摘要: 目的：筛选脓毒症急性肾损伤(sepsis-associated acute kidney injury, SA-AKI)相关的关键基因，分析其与临床结局的相关性，并通过对关键基因进行验证。方法：纳入GEO数据库中脓毒症、急性肾损伤(AKI)相关转录组数据集，采用批次校正和差异分析方法筛选共同差异表达基因(DEGs)，并进行GO和KEGG富集分析。进一步分析关键基因在健康对照与脓毒症患者、存活者及非存活者中的表达差异，筛选与临床结局相关的核心基因。采用盲肠结扎穿孔(CLP)法建立小鼠脓毒症模型，通过HE染色观察肾组织病理变化，ELISA检测肾组织中IL-1β、IL-6、IL-10和TNF-α水平，qPCR验证核心基因表达。结果：差异分析共筛选出11个与SA-AKI相关的差异表达基因，功能富集分析显示其主要涉及肽酶调节活性、免疫应答调控等生物学过程。进一步分析发现，MS4A4A、VSIG4、CKLF、LY96、CD163和CSTA共6个基因在脓毒症患者中显著高表达，且在非存活者中的表达水平进一步升高。动物实验结果显示，与对照组相比，CLP组小鼠肾组织病理损伤明显，IL-1β、IL-6、IL-10和TNF-α水平显著升高，且上述6个基因在肾组织中的mRNA表达均明显上调。结论：本研究筛选并验证了6个与SA-AKI临床结局相关的关键基因。MS4A4A、VSIG4、CKLF、LY96、CD163和CSTA可能通过参与炎症反应及肾组织损伤过程促进SA-AKI的发生发展，有望成为评估疾病严重程度及不良结局的潜在分子标志物。

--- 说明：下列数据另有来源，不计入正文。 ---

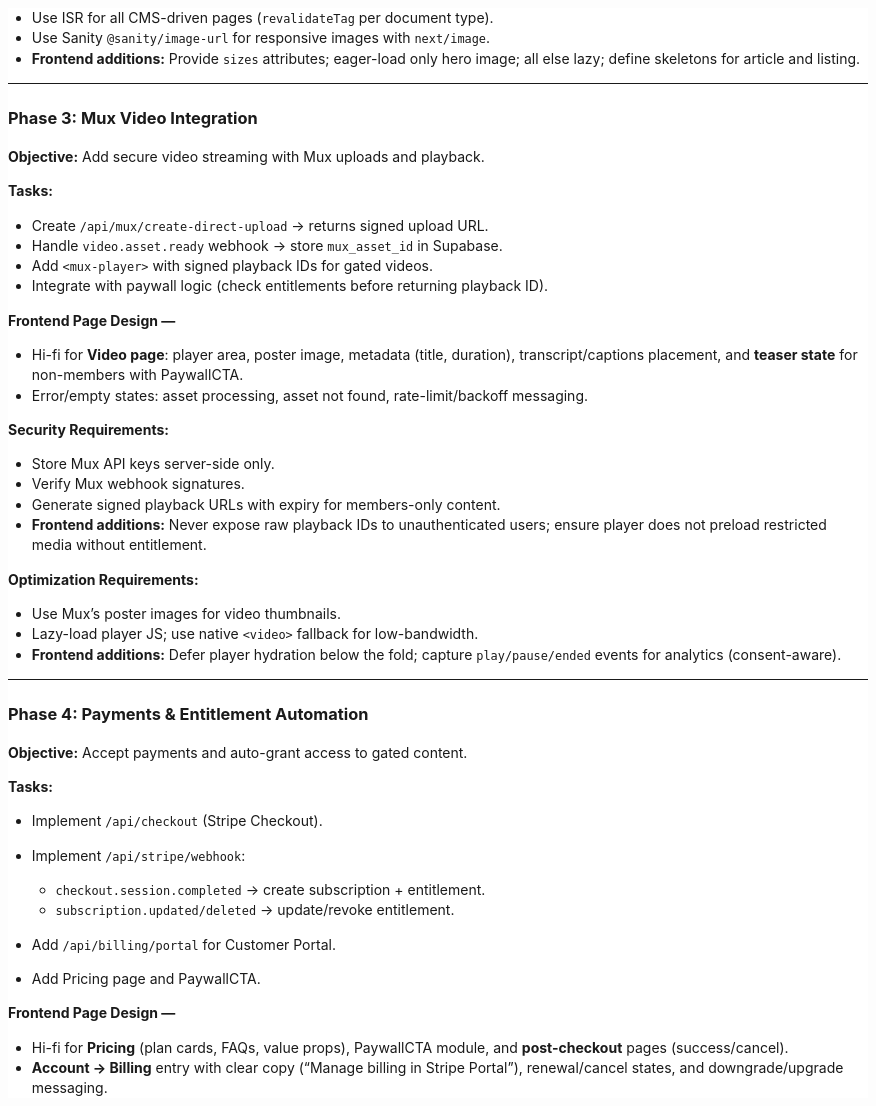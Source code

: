 - Use ISR for all CMS-driven pages (`revalidateTag` per document type).
- Use Sanity `@sanity/image-url` for responsive images with `next/image`.
- **Frontend additions:** Provide `sizes` attributes; eager-load only hero image; all else lazy; define skeletons for article and listing.

---

### **Phase 3: Mux Video Integration**

**Objective:** Add secure video streaming with Mux uploads and playback.

**Tasks:**

- Create `/api/mux/create-direct-upload` → returns signed upload URL.
- Handle `video.asset.ready` webhook → store `mux_asset_id` in Supabase.
- Add `<mux-player>` with signed playback IDs for gated videos.
- Integrate with paywall logic (check entitlements before returning playback ID).

**Frontend Page Design —**

- Hi-fi for **Video page**: player area, poster image, metadata (title, duration), transcript/captions placement, and **teaser state** for non-members with PaywallCTA.
- Error/empty states: asset processing, asset not found, rate-limit/backoff messaging.

**Security Requirements:**

- Store Mux API keys server-side only.
- Verify Mux webhook signatures.
- Generate signed playback URLs with expiry for members-only content.
- **Frontend additions:** Never expose raw playback IDs to unauthenticated users; ensure player does not preload restricted media without entitlement.

**Optimization Requirements:**

- Use Mux’s poster images for video thumbnails.
- Lazy-load player JS; use native `<video>` fallback for low-bandwidth.
- **Frontend additions:** Defer player hydration below the fold; capture `play/pause/ended` events for analytics (consent-aware).

---

### **Phase 4: Payments & Entitlement Automation**

**Objective:** Accept payments and auto-grant access to gated content.

**Tasks:**

- Implement `/api/checkout` (Stripe Checkout).
- Implement `/api/stripe/webhook`:
  - `checkout.session.completed` → create subscription + entitlement.
  - `subscription.updated/deleted` → update/revoke entitlement.

- Add `/api/billing/portal` for Customer Portal.
- Add Pricing page and PaywallCTA.

**Frontend Page Design —**

- Hi-fi for **Pricing** (plan cards, FAQs, value props), PaywallCTA module, and **post-checkout** pages (success/cancel).
- **Account → Billing** entry with clear copy (“Manage billing in Stripe Portal”), renewal/cancel states, and downgrade/upgrade messaging.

Abstract: Objective: To identify key genes associated with sepsis-associated acute kidney injury (SA-AKI), analyze their correlation with clinical outcomes, and validate these key genes. Methods: Transcriptomic datasets related to sepsis and acute kidney injury (AKI) were obtained from the GEO database. Batch effect correction and differential expression analysis were performed to identify common differentially expressed genes (DEGs), followed by Gene Ontology (GO) and Kyoto Encyclopedia of Genes and Genomes (KEGG) enrichment analyses. The expression differences of key genes were further analyzed between healthy controls and sepsis patients, as well as between survivors and non-survivors, to screen core genes associated with clinical outcomes. A mouse sepsis model was established by cecal ligation and puncture (CLP). Histopathological changes in renal tissues were observed by hematoxylin-eosin (HE) staining. The levels of IL-1β, IL-6, IL-10, and TNF-α in renal tissues were measured by ELISA, and the expression of core genes was validated by quantitative polymerase chain reaction (qPCR). Results: A total of 11 differentially expressed genes associated with SA-AKI were identified. Functional enrichment analysis showed that these genes were mainly involved in biological processes such as regulation of peptidase activity and immune response regulation. Further analysis revealed that six genes, namely MS4A4A, VSIG4, CKLF, LY96, CD163, and CSTA, were significantly upregulated in sepsis patients, and their expression levels were further increased in non-survivors. Animal experiments showed that, compared with the control group, the CLP group exhibited obvious renal histopathological injury, significantly increased levels of IL-1β, IL-6, IL-10, and TNF-α, and markedly upregulated mRNA expression of the above six genes in renal tissues. Conclusion: This study identified and validated six key genes associated with the clinical outcomes of SA-AKI. MS4A4A, VSIG4, CKLF, LY96, CD163, and CSTA may promote the occurrence and progression of SA-AKI by participating in inflammatory responses and renal tissue injury, and may serve as potential molecular biomarkers for evaluating disease severity and poor clinical outcomes.